В тот час из-под помоста подняли третьего – в цепях, под черным покрывалом, ровно смиренный сокол, идет едва живой. Но в тот час дудка заиграла! И Смерть, суть, дева, парящая над Лобным, на плечи палачу вдруг опустилась и загрустила, заслушавшись игрой. В сей миг прорваться бы к помосту, вещицу бы подать, да женская душа, словно младенец, зашлась от крика, онемели члены, и глас в гортани вдруг иссяк, как вешняя вода, ушедшая в песок. Толпа округ судачила, от страха замирая:
– Кто сей преступник? За грех какой казнят?
– Да сказывают, казнокрад…
– Ничуть и не бывало! Царя убить замыслил, чтобы престол занять!
– Ну, полно нести вздор! Боярин сей кормильца верный муж. Бориса царь сгубил, настал черед мужей. Кто видел его слабым и немощным, всех под топор поставит.
– Почто же эдак?
– Да мешают править.
Тут ноги подломились, да не пала, чтоб стоптанною быть – обвисла на плечах и затворила очи. И не позрела казни, услышала лишь возглас:
– Хох!
Да оборвался звук пастушьей дудки.
И долгим миг сей был. Но кто-то зашептал, признав ее:
– Скорбящая вдова! Скорбящая вдова! А ходит вся в цветном!
Она будто проснулась и в тот час встала – твердь ноги обрели.
– Не быть вдовою мне! – в толпу произнесла и обернулась.
Слуга доверенный, Иван, был за спиною, а тот старик пропал.
– Домой ужо пора. Поедем, госпожа…
Народ плечами раздвигая, он вывел к взвозу, посадил в карету, но шум на Лобном и молва притягивали слух. То выдыхал палач, то вторила толпа, обрызганная кровью…

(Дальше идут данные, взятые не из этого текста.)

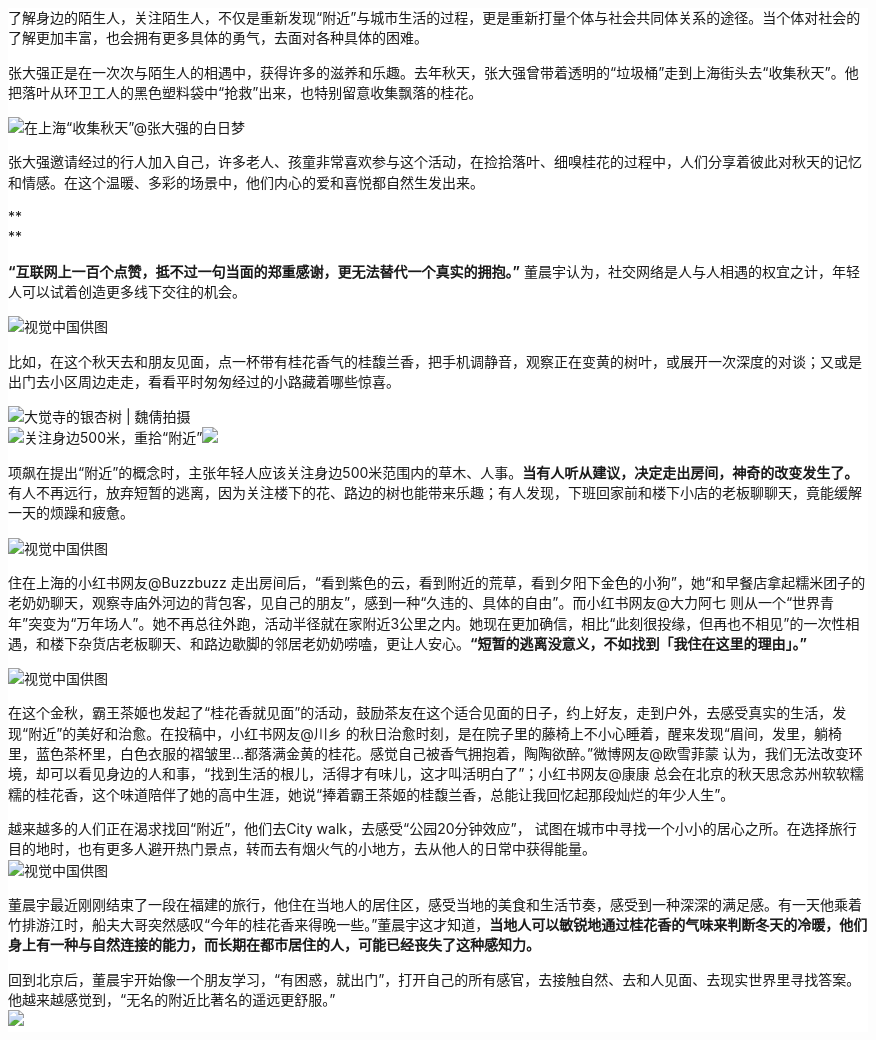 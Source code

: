 了解身边的陌生人，关注陌生人，不仅是重新发现“附近”与城市生活的过程，更是重新打量个体与社会共同体关系的途径。当个体对社会的了解更加丰富，也会拥有更多具体的勇气，去面对各种具体的困难。

  

张大强正是在一次次与陌生人的相遇中，获得许多的滋养和乐趣。去年秋天，张大强曾带着透明的“垃圾桶”走到上海街头去“收集秋天”。他把落叶从环卫工人的黑色塑料袋中“抢救”出来，也特别留意收集飘落的桂花。

  

![](https://mmbiz.qpic.cn/mmbiz_jpg/cX1upF0qic2Qx4LKL03ZJjInvtx5zNDWHm4JlfFtzlDWYWhWk5ibVelEYZhJmPslrN9Epib9fWkk3kfVmpAY3xFzg/640?wx_fmt=jpeg&from;=appmsg)在上海“收集秋天”@张大强的白日梦

张大强邀请经过的行人加入自己，许多老人、孩童非常喜欢参与这个活动，在捡拾落叶、细嗅桂花的过程中，人们分享着彼此对秋天的记忆和情感。在这个温暖、多彩的场景中，他们内心的爱和喜悦都自然生发出来。

**  
**

**“互联网上一百个点赞，抵不过一句当面的郑重感谢，更无法替代一个真实的拥抱。”**
董晨宇认为，社交网络是人与人相遇的权宜之计，年轻人可以试着创造更多线下交往的机会。

  

![](https://mmbiz.qpic.cn/mmbiz_jpg/cX1upF0qic2SBzbMCs6JhibyQwrhv1Fy4BvTyTzicPaWibWl481bgt5sKBUkSeHUicCyG3fQSsclWsEibWk9jlZV3W4g/640?wx_fmt=jpeg&from;=appmsg)视觉中国供图

比如，在这个秋天去和朋友见面，点一杯带有桂花香气的桂馥兰香，把手机调静音，观察正在变黄的树叶，或展开一次深度的对谈；又或是出门去小区周边走走，看看平时匆匆经过的小路藏着哪些惊喜。

  
![](https://mmbiz.qpic.cn/mmbiz_jpg/cX1upF0qic2SBzbMCs6JhibyQwrhv1Fy4BXJXyu2SE3PZOco6NaoVPia2MsN1qEMPIHkBHzOUcQeDiaGc1P70B7ERQ/640?wx_fmt=jpeg&from;=appmsg)大觉寺的银杏树 | 魏倩拍摄  
![](https://mmbiz.qpic.cn/mmbiz_jpg/c2Sib3Mp7pOOAzKtenfXxJozibfQF0clpAvsmzbX6G8YwIp4oVkD6XXH4ibL22W1PehT1mvklaeJvaMdh4dxU4wNg/640?wx_fmt=jpeg&from;=appmsg&tp;=wxpic&wxfrom;=5&wx;_lazy=1&wx;_co=1)关注身边500米，重拾“附近”![](https://mmbiz.qpic.cn/mmbiz_png/c2Sib3Mp7pOOAzKtenfXxJozibfQF0clpAOosoj5fEJJgz1iaWNRAkUfmicV57G7vWmeeYF65m4141RvrwDU6icJrpA/640?wx_fmt=png&from;=appmsg&tp;=wxpic&wxfrom;=5&wx;_lazy=1&wx;_co=1)  

项飙在提出“附近”的概念时，主张年轻人应该关注身边500米范围内的草木、人事。**当有人听从建议，决定走出房间，神奇的改变发生了。**
有人不再远行，放弃短暂的逃离，因为关注楼下的花、路边的树也能带来乐趣；有人发现，下班回家前和楼下小店的老板聊聊天，竟能缓解一天的烦躁和疲惫。  

  

![](https://mmbiz.qpic.cn/mmbiz_jpg/cX1upF0qic2SBzbMCs6JhibyQwrhv1Fy4Bv78icXvxxykjYajHqUlB7J8iawTO5MBglbI6cFDqot5VvLlZCzXz2tRA/640?wx_fmt=jpeg&from;=appmsg)视觉中国供图

住在上海的小红书网友@Buzzbuzz
走出房间后，“看到紫色的云，看到附近的荒草，看到夕阳下金色的小狗”，她“和早餐店拿起糯米团子的老奶奶聊天，观察寺庙外河边的背包客，见自己的朋友”，感到一种“久违的、具体的自由”。而小红书网友@大力阿七
则从一个“世界青年”突变为“万年场人”。她不再总往外跑，活动半径就在家附近3公里之内。她现在更加确信，相比“此刻很投缘，但再也不相见”的一次性相遇，和楼下杂货店老板聊天、和路边歇脚的邻居老奶奶唠嗑，更让人安心。**“短暂的逃离没意义，不如找到「我住在这里的理由」。”**

![](https://mmbiz.qpic.cn/mmbiz_jpg/cX1upF0qic2SBzbMCs6JhibyQwrhv1Fy4Bhiaeq3OpvOv7SvzLiccgXic0rTtxZ45MX6icXUiaHZtvDfezDfwBbWVgSqg/640?wx_fmt=jpeg&from;=appmsg)视觉中国供图  

在这个金秋，霸王茶姬也发起了“桂花香就见面”的活动，鼓励茶友在这个适合见面的日子，约上好友，走到户外，去感受真实的生活，发现“附近”的美好和治愈。在投稿中，小红书网友@川乡
的秋日治愈时刻，是在院子里的藤椅上不小心睡着，醒来发现“眉间，发里，躺椅里，蓝色茶杯里，白色衣服的褶皱里…都落满金黄的桂花。感觉自己被香气拥抱着，陶陶欲醉。”微博网友@欧雪菲蒙
认为，我们无法改变环境，却可以看见身边的人和事，“找到生活的根儿，活得才有味儿，这才叫活明白了”；小红书网友@康康
总会在北京的秋天思念苏州软软糯糯的桂花香，这个味道陪伴了她的高中生涯，她说“捧着霸王茶姬的桂馥兰香，总能让我回忆起那段灿烂的年少人生”。

  
越来越多的人们正在渴求找回“附近”，他们去City walk，去感受“公园20分钟效应”，
试图在城市中寻找一个小小的居心之所。在选择旅行目的地时，也有更多人避开热门景点，转而去有烟火气的小地方，去从他人的日常中获得能量。  
![](https://mmbiz.qpic.cn/mmbiz_jpg/cX1upF0qic2SBzbMCs6JhibyQwrhv1Fy4BibvA2hYnicBsB6BoniaibTtRz21yBIFVL2QazgELe2D2zRiaa0uiaQib7GxZA/640?wx_fmt=jpeg&from;=appmsg)视觉中国供图  

董晨宇最近刚刚结束了一段在福建的旅行，他住在当地人的居住区，感受当地的美食和生活节奏，感受到一种深深的满足感。有一天他乘着竹排游江时，船夫大哥突然感叹“今年的桂花香来得晚一些。”董晨宇这才知道，**当地人可以敏锐地通过桂花香的气味来判断冬天的冷暖，他们身上有一种与自然连接的能力，而长期在都市居住的人，可能已经丧失了这种感知力。**

  
回到北京后，董晨宇开始像一个朋友学习，“有困惑，就出门”，打开自己的所有感官，去接触自然、去和人见面、去现实世界里寻找答案。他越来越感觉到，“无名的附近比著名的遥远更舒服。”  
![](https://mmbiz.qpic.cn/mmbiz_jpg/cX1upF0qic2SBzbMCs6JhibyQwrhv1Fy4BVGGNTbicn8L2tVVEIbnzlrhj75VVoAxsNoNyHWDf91wCBcLJTuzmU8w/640?wx_fmt=jpeg&from;=appmsg)
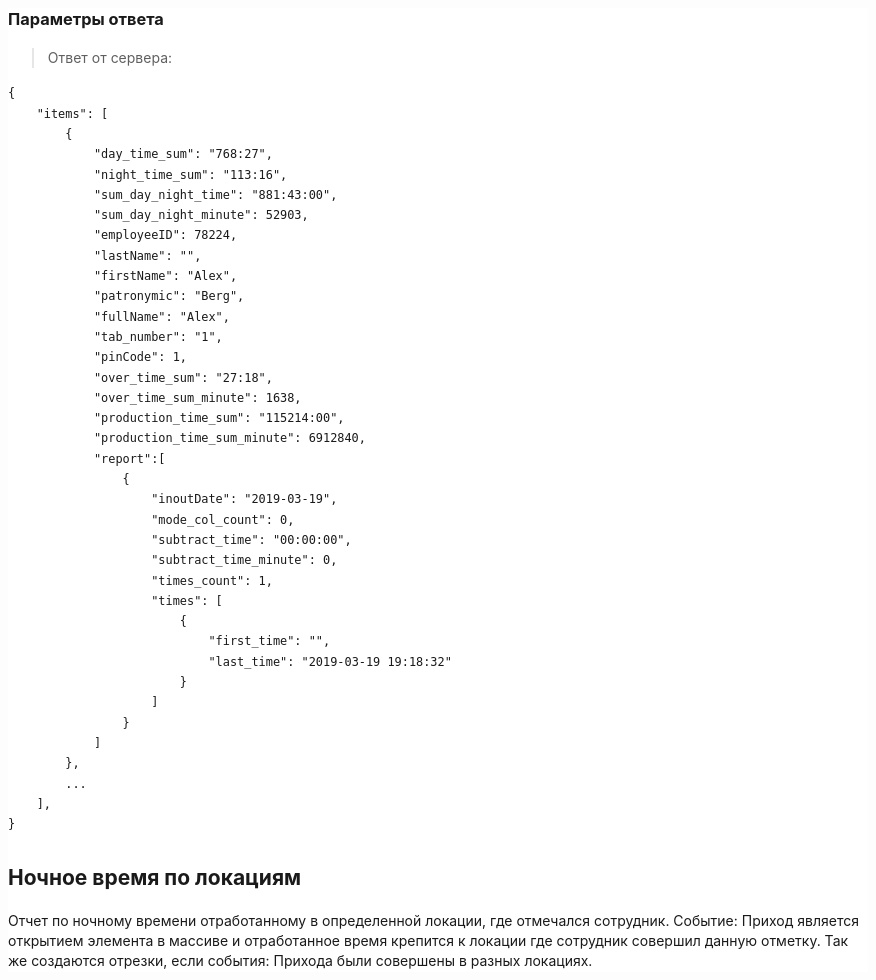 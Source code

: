 ### [](#Параметры-ответа-5 "Параметры ответа")Параметры ответа

> Ответ от сервера:

```
{
    "items": [
        {
            "day_time_sum": "768:27",
            "night_time_sum": "113:16",
            "sum_day_night_time": "881:43:00",
            "sum_day_night_minute": 52903,
            "employeeID": 78224,
            "lastName": "",
            "firstName": "Alex",
            "patronymic": "Berg",
            "fullName": "Alex",
            "tab_number": "1",
            "pinCode": 1,
            "over_time_sum": "27:18",
            "over_time_sum_minute": 1638,
            "production_time_sum": "115214:00",
            "production_time_sum_minute": 6912840,
            "report":[
                {
                    "inoutDate": "2019-03-19",
                    "mode_col_count": 0,
                    "subtract_time": "00:00:00",
                    "subtract_time_minute": 0,
                    "times_count": 1,
                    "times": [
                        {
                            "first_time": "",
                            "last_time": "2019-03-19 19:18:32"
                        }
                    ]
                }
            ]
        },
        ...
    ],
}

```

## [](#Ночное-время-по-локациям "Ночное время по локациям")Ночное время по локациям

Отчет по ночному времени отработанному в определенной локации, где отмечался сотрудник. Событие: Приход является открытием элемента в массиве и отработанное время крепится к локации где сотрудник совершил данную отметку. Так же создаются отрезки, если события: Прихода были совершены в разных локациях.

Она лишь затаила дух и первый раз вздохнула, когда карета въехала в ворота. Сама открыла дверь, подножку отвела, спустилась наземь и в тот же час в келейку, к матери Меланье. Старица стояла на молитве, с крестом в руках, с закрытыми очами – отстранена от мира и мирского! В иной бы раз тревожить не посмела, незримой удалилась, но ныне ждать не стала.
– Прости уж, мать Меланья, молитву нарушаю… Да мочи боле нет!
Крест задрожал в руке и веки поднялись – взор пуст был.
– Оглашенная!.. Что там стряслось?
– Устала от вдовства. А ты однажды посулила покликать Досифея и обвенчать меня.
– О, Господи, прости! Всяк о своем – вшивый про баню…
– Ты давала слово, грех отрекаться.
– Что здесь мои посулы?.. А Аввакум, отец духовный… благословил тебя на брак?
– Благословил, егда сидел в Боровске.
– Но где же твой жених?
– Он с нами. И над нами! Покличь священника, венчайте.
Схимомонахиня смутилась и поднялась с колен.
– Да где же он? Я никого не вижу!
– Отныне мне жених – Христос. А я его невеста.
Меланья просияла и стала суетливой.
– Ох, старая карга! Не догадалась сразу!.. Воистину, воистину Христос! Он наш жених, а мы его невесты! Возрадуемся, Господи! И славу воспоем! В сей час и повенчаем! Где Досифей? Где батюшка, сестрицы? А ножницы мои?.. Решилась-таки, матушка! О, слава Тебе, Боже! Вразумил! И очи ей отверз!.. Эй, Досифей? Поди, отец, сюда! Ох, радость-то какая!
– Не суетись, черница, не кричи. Союз мой со Христом и мой постриг должны остаться в тайне.
Мать Меланья выронила крест.
– В тайне?.. Но к чему таить то, чем гордиться надобно?